Resembling delicate fingers of soft coral swaying back and forth in the sea, thousands of tiny hair cells deep inside your fluid-filled inner ear wiggle and bend as the membrane to which they are attached moves up and down (rather like a rug being shaken out) when sound is heard.

Essential for hearing, these rows of hair cells form the so-called organ of Corti, one of the most remarkable organs of the body, named after Italian anatomist Alfonso Corti (1822-1876).

"The movement of individual hair cells varies with the volume or pitch of the sound"

The movement of individual hair cells varies with the volume or pitch of the sound and is translated into an electrical message to be interpreted by the brain and sensed as sound.

Though protected by being inside the snail-shaped bone called the cochlea, hair cells in the organ of Corti can be damaged by loud noise, infection, and even some antibiotics, leading to deafness.

Circle of Willis

Blood flow in brainYour brain requires a constant flow of blood and oxygen to function 

Your brain is hungry for oxygen. Making up only two per cent of your total body weight, it consumes about 20 per cent of your body’s oxygen and calories, being fed through not one, but four main arteries in the neck.

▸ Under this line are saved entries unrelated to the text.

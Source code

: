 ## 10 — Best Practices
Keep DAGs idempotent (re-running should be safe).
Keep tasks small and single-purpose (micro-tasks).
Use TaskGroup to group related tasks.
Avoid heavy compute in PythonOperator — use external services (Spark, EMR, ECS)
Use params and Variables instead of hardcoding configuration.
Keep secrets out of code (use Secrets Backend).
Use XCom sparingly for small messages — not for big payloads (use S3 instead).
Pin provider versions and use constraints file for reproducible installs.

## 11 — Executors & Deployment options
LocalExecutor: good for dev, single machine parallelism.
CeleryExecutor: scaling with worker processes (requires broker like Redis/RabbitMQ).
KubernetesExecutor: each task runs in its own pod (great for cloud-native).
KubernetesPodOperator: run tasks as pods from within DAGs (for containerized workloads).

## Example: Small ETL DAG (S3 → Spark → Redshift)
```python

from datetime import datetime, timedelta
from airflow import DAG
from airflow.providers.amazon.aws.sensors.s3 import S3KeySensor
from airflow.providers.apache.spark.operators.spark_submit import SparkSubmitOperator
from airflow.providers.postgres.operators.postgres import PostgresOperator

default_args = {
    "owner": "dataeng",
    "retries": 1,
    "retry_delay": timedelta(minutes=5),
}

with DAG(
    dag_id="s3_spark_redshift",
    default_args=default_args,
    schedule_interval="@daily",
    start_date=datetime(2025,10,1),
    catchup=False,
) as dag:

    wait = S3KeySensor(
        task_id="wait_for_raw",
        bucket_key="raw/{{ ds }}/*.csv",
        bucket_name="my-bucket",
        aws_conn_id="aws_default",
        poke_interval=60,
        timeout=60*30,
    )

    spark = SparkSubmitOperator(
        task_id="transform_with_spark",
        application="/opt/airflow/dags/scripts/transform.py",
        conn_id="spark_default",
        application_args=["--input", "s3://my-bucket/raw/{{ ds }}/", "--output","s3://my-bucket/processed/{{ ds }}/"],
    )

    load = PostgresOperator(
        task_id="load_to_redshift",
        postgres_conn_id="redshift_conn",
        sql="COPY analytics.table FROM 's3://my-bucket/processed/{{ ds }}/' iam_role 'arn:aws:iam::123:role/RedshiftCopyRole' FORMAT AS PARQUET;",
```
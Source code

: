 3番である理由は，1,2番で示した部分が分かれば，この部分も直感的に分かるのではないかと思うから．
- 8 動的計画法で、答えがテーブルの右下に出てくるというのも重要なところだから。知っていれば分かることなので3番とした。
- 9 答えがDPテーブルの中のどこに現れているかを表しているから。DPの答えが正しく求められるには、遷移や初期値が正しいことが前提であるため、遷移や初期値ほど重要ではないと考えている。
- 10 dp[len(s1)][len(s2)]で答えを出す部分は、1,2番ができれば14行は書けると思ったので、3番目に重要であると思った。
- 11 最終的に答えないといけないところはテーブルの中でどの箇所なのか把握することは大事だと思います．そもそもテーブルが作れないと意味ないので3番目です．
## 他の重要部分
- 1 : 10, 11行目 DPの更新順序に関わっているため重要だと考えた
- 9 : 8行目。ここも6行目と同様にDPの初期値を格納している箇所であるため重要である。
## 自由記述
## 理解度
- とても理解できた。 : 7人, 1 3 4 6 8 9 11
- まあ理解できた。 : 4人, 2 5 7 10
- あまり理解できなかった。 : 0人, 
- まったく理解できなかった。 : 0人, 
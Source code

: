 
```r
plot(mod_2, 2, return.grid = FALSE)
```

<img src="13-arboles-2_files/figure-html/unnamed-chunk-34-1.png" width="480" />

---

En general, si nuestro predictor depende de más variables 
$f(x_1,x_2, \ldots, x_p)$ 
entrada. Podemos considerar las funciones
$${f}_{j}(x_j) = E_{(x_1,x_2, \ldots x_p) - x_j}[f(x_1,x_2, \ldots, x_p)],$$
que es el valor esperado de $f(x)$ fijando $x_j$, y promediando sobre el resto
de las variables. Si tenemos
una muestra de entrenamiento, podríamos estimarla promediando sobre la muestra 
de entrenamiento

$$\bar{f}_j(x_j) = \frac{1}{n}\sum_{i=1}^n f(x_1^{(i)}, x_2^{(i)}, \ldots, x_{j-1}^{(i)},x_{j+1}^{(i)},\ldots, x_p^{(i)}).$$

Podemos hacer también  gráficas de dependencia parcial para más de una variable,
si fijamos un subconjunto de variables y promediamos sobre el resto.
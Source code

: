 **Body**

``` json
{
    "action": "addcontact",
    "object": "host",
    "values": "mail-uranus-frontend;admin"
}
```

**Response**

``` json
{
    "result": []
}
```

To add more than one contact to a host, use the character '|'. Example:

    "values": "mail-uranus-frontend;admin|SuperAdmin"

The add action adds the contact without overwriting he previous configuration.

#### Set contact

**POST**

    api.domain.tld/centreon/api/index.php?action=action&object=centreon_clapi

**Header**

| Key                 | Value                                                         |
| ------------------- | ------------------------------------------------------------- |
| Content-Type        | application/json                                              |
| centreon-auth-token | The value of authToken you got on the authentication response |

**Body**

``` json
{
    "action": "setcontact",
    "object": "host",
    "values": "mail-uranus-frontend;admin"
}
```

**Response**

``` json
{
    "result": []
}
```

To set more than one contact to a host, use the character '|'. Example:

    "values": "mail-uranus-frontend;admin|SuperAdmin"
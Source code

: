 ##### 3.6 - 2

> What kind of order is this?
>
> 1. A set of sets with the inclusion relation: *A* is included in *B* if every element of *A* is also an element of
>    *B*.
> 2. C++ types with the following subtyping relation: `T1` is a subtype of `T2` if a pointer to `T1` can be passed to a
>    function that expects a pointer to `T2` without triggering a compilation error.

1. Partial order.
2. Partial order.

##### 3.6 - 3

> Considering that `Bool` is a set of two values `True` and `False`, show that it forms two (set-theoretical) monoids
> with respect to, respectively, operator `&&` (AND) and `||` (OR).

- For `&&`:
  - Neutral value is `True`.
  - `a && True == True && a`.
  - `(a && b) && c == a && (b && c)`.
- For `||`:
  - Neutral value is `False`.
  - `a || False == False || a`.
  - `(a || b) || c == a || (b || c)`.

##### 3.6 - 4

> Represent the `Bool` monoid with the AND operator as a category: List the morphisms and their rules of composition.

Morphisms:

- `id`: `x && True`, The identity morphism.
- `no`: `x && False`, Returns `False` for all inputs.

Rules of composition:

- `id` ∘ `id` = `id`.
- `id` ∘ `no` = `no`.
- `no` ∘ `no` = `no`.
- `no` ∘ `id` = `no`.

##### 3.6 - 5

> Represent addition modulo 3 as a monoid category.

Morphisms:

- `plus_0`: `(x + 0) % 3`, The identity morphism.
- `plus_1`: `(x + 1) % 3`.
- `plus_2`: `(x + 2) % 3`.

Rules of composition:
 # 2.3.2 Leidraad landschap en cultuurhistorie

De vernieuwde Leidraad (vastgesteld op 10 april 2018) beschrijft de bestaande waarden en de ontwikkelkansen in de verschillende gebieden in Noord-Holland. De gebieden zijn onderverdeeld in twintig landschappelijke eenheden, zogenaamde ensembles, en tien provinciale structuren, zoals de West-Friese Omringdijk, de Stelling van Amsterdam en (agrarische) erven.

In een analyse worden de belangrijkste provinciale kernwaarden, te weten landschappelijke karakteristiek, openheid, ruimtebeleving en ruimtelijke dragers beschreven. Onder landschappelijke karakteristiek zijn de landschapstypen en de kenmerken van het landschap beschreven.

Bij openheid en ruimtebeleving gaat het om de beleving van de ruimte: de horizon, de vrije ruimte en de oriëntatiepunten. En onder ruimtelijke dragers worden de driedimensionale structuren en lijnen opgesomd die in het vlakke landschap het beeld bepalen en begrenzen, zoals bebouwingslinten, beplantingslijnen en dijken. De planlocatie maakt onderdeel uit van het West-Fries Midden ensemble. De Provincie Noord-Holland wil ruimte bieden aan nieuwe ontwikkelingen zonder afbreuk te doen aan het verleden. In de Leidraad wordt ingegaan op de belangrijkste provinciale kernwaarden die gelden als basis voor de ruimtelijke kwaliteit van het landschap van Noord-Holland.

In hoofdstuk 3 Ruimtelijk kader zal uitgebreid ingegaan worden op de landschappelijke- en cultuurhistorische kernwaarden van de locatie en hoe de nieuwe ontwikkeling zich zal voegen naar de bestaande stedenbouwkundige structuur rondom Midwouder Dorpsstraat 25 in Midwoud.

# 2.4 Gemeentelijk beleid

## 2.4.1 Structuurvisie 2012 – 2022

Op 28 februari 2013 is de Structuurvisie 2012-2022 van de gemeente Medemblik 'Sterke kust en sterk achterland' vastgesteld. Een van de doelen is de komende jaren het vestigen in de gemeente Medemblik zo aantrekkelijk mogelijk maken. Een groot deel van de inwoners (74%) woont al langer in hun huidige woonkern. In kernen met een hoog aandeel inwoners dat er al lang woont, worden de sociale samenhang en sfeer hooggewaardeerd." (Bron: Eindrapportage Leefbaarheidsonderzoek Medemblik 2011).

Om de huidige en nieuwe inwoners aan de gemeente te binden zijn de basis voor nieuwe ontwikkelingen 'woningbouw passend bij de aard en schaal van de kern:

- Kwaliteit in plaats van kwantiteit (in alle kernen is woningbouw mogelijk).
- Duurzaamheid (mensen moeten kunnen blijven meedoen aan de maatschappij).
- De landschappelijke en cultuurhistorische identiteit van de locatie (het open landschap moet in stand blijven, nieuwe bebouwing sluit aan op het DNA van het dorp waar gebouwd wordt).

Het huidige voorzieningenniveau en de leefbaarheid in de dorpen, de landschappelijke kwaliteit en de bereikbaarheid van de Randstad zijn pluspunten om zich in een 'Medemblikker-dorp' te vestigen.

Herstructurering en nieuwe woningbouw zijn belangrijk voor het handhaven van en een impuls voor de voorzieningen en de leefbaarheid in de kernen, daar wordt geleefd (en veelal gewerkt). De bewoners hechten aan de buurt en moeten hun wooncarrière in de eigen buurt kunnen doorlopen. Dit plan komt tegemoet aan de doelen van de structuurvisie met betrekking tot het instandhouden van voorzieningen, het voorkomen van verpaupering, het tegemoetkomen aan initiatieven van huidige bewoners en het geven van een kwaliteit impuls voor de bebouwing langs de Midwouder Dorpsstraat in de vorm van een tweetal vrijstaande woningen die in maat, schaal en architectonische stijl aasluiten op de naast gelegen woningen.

Every minute, almost a litre of oxygen-rich blood is pumped through your brain—interrupt the flow for a few seconds, and you will lose consciousness. Permanent brain damage begins after four minutes.

The arriving arteries form an elegant (though rarely complete) ring of blood vessels at the base of the brain called the Circle of Willis (after English physician and “father of neurology” Thomas Willis (1621-1675)).

Should one artery block, threatening a stroke, the Circle of Willis can deliver blood to the deprived side of the brain, to compensate.

The Circle also acts to absorb pressure waves in the arteries, as they pulsate with each beat of the heart. At times though, the pressure builds and aneurysms (balloon-like bulges) arise in the arteries, which may then bleed.

Cowper’s glands

Discomfort and dryness during sex can be relieved by lubricants. Everything from egg white to yoghurt has been experimented with (but not recommended by doctors), in the pursuit of a natural solution, but did you know that your body makes its own natural lube?

Sitting right next to the well-known prostate gland are the often-neglected, lubricant-secreting Cowper’s glands. Similarly, pea-sized Bartholin glands are found just behind and either side of the lips that surround the entrance to the vagina.

Named after surgeon William Cowper (1666-1709) and Danish anatomist Caspar Bartholin Secundus (1655-1738), these glands also help neutralise traces of acidic urine with their thick secretions, helping sperm survive.

But Cowper doesn’t take all the credit for aiding our understanding of this body part. As with most discoveries, it takes a team, and centuries of discussion, dissection and debate to advance ideas.

"As far back as the 16th century, artist and anatomist Leonardo da Vinci was drawing (and re-drawing) the reproductive system"

As far back as the 16th century, artist and anatomist Leonardo da Vinci was drawing (and re-drawing) the reproductive system, dispelling, for one, the long-held myth that sperm travelled from the brain to the penis.

Naming body parts after men not only silences those scientists who came before, but it risks offending (where are all the women?), and often tells us very little about what the body part actually does.

Arguments exist on both sides for so-called eponyms to be abandoned. When writing on often-forgotten body parts though, one thing can be said: the Circle of Willis is a lot more memorable as a name than the alternative “cerebral arterial circle”. And Cowper’s is recalled more readily than “bulbourethral glands”.

When your name is easily forgotten, yet you are really rather remarkable, an aide-memoire can be an advantage.